The case of Sanders v. Howell, 73 Fla. 563, 74 South. Rep. 802, does not hold that the courts will notice the existence of the municipal ordinances of the City of Pensacola without proof of their existence. In that case Howell applied to the Court of Record for Escambia County for a writ of habeas corpus alleging in his petition that he was detained in custody upon a charge of having violated an ordinance by selling milk in the city without first paying to the city the license tax required by the ordinance imposing such tax upon persons engaged in selling milk in the city. The return of the City Marshal averred that he had arrested Howell and held him in custody for trial before the Police Court upon an affidavit and warrant copies of which were, attached. The copy of the warrant attached alleged that Howell violated the ordinances of the city by engaging in the business and occupation of peddling, selling and delivering to customers milk and cream without first having paid the license required by the ordinance and in violation of an ordinance to regulate the production and sale and to perfect the purity of milk in the city.

The power of the city under Chapter 6087 Laws of Florida, 1909, to adopt valid ordinances such as were referred to in the warrant imposing a license tax upon persons engaged in the business of peddling, selling and delivering milk and cream in the city and to regulate the production and sale of such commodity, was not denied, but the question was whether Chapter 6924 of the Laws of Florida, 1915, repealed pro tanto Section 1 of Chapter 6087 Laws of 1909.

*583Chapter 6087 is a special act conferring, upon the City of Pensacola the power to impose license taxes for municipal purposes upon any and all occupations and upon any and all privileges, etc. Chapter 6924 is. a general act exempting from all forms of license tax, State, county and municipal, all farm and grove products and product® manufactured therefrom, except intoxicating liquors, wines or beer. This court merely held that a valid local or special law relating to the powers and government of particular municipalities, although in conflict with the general statutory law, prevails, following the case of Ferguson v.

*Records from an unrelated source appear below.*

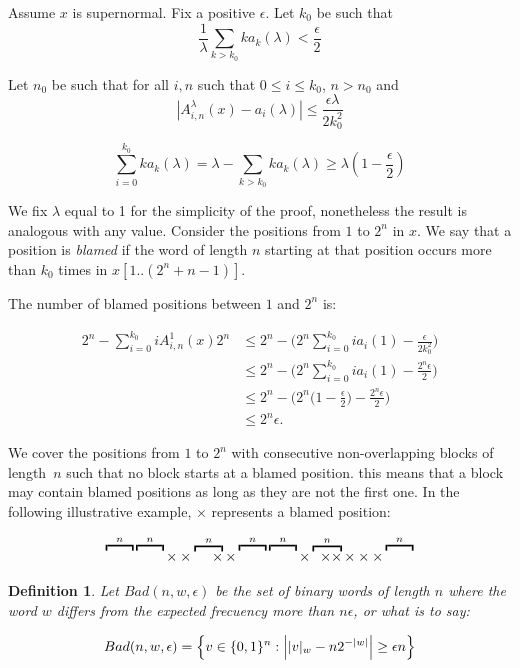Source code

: \documentclass[11pt,a4paper]{tesis}
\newtheorem{definition}{Definition}[]
\begin{document}
Assume  $x$ is supernormal.
Fix a positive $\epsilon$.
Let $k_0$ be such that 
$$\frac{1}{\lambda} \sum_{k > k_0} ka_k(\lambda) < \frac{\epsilon}{2}$$

Let $n_0$ be  such that  for all 
$ i,n$ such that $  0 \leq i \leq k_0 $, $n > n_0$ and 
  $$|A^\lambda_{i,n}(x) - a_i(\lambda)| \leq \frac{\epsilon\lambda}{2k_0^2}$$


 $$\sum_{i=0}^{k_0} ka_k(\lambda) = \lambda - \sum_{k> k_0} ka_k(\lambda) \geq \lambda(1 - \frac{\epsilon}{2})$$

We fix $\lambda$ equal to 1 for the simplicity of the proof, nonetheless the result is analogous with any value.
Consider the positions from $1$ to $ 2^n $ in $x$. 
We say that a position is \textit{blamed} if the word of length $n$ starting at that position 
occurs more than $k_0$ times in 
 $x[1..(2^n+n-1)]$. 

 The number of blamed positions 
 between  $1$ and $2^n$ is:

\begin{align*}
   2^n -  \sum_{i=0}^{k_0} iA^{1}_{i,n}(x) 2^n 
     &\leq 2^n - \Big(2^n\sum_{i=0}^{k_0} i a_i(1) - \frac{\epsilon}{2k^2_0}\Big) \\
    &\leq 2^n -  \Big(2^n \sum_{i=0}^{k_0} ia_{i}(1) - \frac{2^n\epsilon}{2} \Big)\\
    &\leq 2^n - \Big(2^n \big(1-\frac{\epsilon}{2}\big) - \frac{2^n\epsilon }{2}\Big) \\
    &\leq 2^n\epsilon.
\end{align*}

We cover the positions from $1 $ to $2^n$ with consecutive
 non-overlapping blocks of length~$n$ such that 
no block starts at a blamed  position. 
this means that a block may contain blamed positions as long as they are not the first one. In the following illustrative example, $\times$ represents a blamed position:
 
$$\overbracket{\raisebox{6.4pt}{\qquad}}^{n} \overbracket{\raisebox{6.4pt}{\qquad}}^{n}\times\times\overbracket{\;\quad \times}^{n} \times \overbracket{\raisebox{6.4pt}{\qquad}}^{n} \overbracket{\raisebox{6.4pt}{\qquad}}^{n} \times \overbracket{\;\; \times \times}^{n} \times\times\times \overbracket{\raisebox{6.4pt}{\qquad}}^{n}$$


\begin{definition}
  Let $Bad(n, w, \epsilon)$ be the set of binary words of length $n$ where the word $w$ differs from the expected frecuency more than $n \epsilon$, or what is to say:

  $$Bad(n, w, \epsilon)=\Big{\{}v\in \{0,1\}^n: \Big{|} |v|_w - n 2^{-|w|} \Big{|} \geq \epsilon n \Big{\} }$$
\end{definition}
\end{document}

McDonald, 66 Fla. 494, 63 South. Rep. 915. Therefore Chapter 6924 did not repeal Chapter 6087, and as the petitioner had not shown that he was unlawfully detained he was remanded to the custody of the officer.

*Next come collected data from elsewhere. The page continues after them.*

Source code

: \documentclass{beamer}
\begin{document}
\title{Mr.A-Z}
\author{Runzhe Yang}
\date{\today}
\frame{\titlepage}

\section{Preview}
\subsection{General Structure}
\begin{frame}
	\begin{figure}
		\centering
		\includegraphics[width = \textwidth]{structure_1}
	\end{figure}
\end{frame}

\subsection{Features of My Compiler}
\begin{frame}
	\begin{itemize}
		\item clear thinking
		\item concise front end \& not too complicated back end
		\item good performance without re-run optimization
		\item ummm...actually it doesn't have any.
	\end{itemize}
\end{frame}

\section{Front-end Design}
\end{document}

The court did not have to take judicial notice of the city ordinance. So far as the record was concerned it was admitted that his detention was lawful if the general act of the legislature referred to did not repeal the special act. In the case at bar the petitioner complains that he is detained under an ordinance invalid for constitutional reasons and does not exhibit that ordinance to the court in the method prescribed by the statute.

Petition denied.

Browne, C. J., and Taylor, Whitfield and West, J. J., concur.